3/15 The celebration of Xambun’s return does not end. Each morning I think surely they have fished out every fish & shot every fat bird & wild pig, surely they have exhausted their own bodies if not their food supply. And each night I think surely tomorrow everything will return to normal, the women will go out on the lake at sunrise, my morning visitors will come back, the traders will go off trading, but it never happens. They sleep all day because they have been up all night. Just before sunset the drums start up again and the fires get lit and it all goes on for another night: feasting, drinking, dancing, screaming, singing, weeping.
Someone from the next hamlet just returned from the coast having brought several new beach dances. Until now beach dances had been forbidden by the elder generation here but everyone has learned them this week. Given that their standard dance includes swinging the penis hard & fast & imitating copulation with precise & lengthy accuracy, the new dances seem to be as harmless as the Hokey Pokey. The men have painted each other in an intricate design that I haven’t seen on their most expensive pottery. Everyone is festooned in their fanciest shells, strings & strings of them, and you have to shout over the din they make.

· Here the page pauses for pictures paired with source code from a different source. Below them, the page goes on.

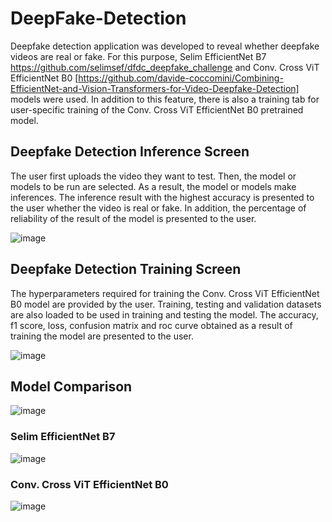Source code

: # DeepFake-Detection
Deepfake detection application was developed to reveal whether deepfake videos are real or fake. For this purpose, Selim EfficientNet B7 https://github.com/selimsef/dfdc_deepfake_challenge  and Conv. Cross ViT EfficientNet B0 [https://github.com/davide-coccomini/Combining-EfficientNet-and-Vision-Transformers-for-Video-Deepfake-Detection] models were used. In addition to this feature, there is also a training tab for user-specific training of the Conv. Cross ViT EfficientNet B0 pretrained model.
## Deepfake Detection Inference Screen
The user first uploads the video they want to test. Then, the model or models to be run are selected. As a result, the model or models make inferences. The inference result with the highest accuracy is presented to the user whether the video is real or fake. In addition, the percentage of reliability of the result of the model is presented to the user.

![image](https://github.com/Efekanw/DeepFake-Detection/assets/56073720/0c511283-0887-4932-be68-3f2fa3b07471)
## Deepfake Detection Training Screen
The hyperparameters required for training the Conv. Cross ViT EfficientNet B0 model are provided by the user. Training, testing and validation datasets are also loaded to be used in training and testing the model. The accuracy, f1 score, loss, confusion matrix and roc curve obtained as a result of training the model are presented to the user.

![image](https://github.com/Efekanw/DeepFake-Detection/assets/56073720/1f54d8d4-7f78-451d-af7f-8b4d421e2597)
## Model Comparison
![image](https://github.com/Efekanw/DeepFake-Detection/assets/56073720/19a240c8-eaf3-4ce7-ab0b-09e5d0cfa62d)
### Selim EfficientNet B7
![image](https://github.com/Efekanw/DeepFake-Detection/assets/56073720/7b935708-1ffa-4b15-be57-f5f6ea84bee6)
### Conv. Cross ViT EfficientNet B0
![image](https://github.com/Efekanw/DeepFake-Detection/assets/56073720/71308e5c-5e0c-4f92-a928-c0623f3fde49)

I have gone through about 50 notebooks in 5 days and yet I feel on the cusp of death by boredom. I know I am a strange bird, fatigued by frenzy, visions, and public fornication. I know as an anthropologist I am supposed to live for these opportunities to see the symbolism of the culture played out. But I don’t trust a crowd — hundreds of people together without cognition and only the basest impulses: food, drink, sex. Fen claims that if you just let go of your brain you find another brain, the group brain, the collective brain, and that it is an exhilarating form of human connection that we have lost in our embrace of the individual except when we go to war. Which is my point exactly.
Not to mention my impatience to get to X, to talk to him, to assault him, as Bankson would say. Malun promises she will secure me an interview as soon as the ceremonies are over. She keeps thanking us, and I can’t seem to convince her that we had nothing to do with his return.
I wish B hadn’t left before X arrived. I could use someone to talk to, someone who is not a mile high on morning glory seeds & something called honi & who knows what else. I have given Tadi a note to give to the Kiona when she goes to market, but she has not gone. No one has left the lake for over a week.
I have come to think of this celebration for Xambun as a wild animal that shifts & eats but might never go away.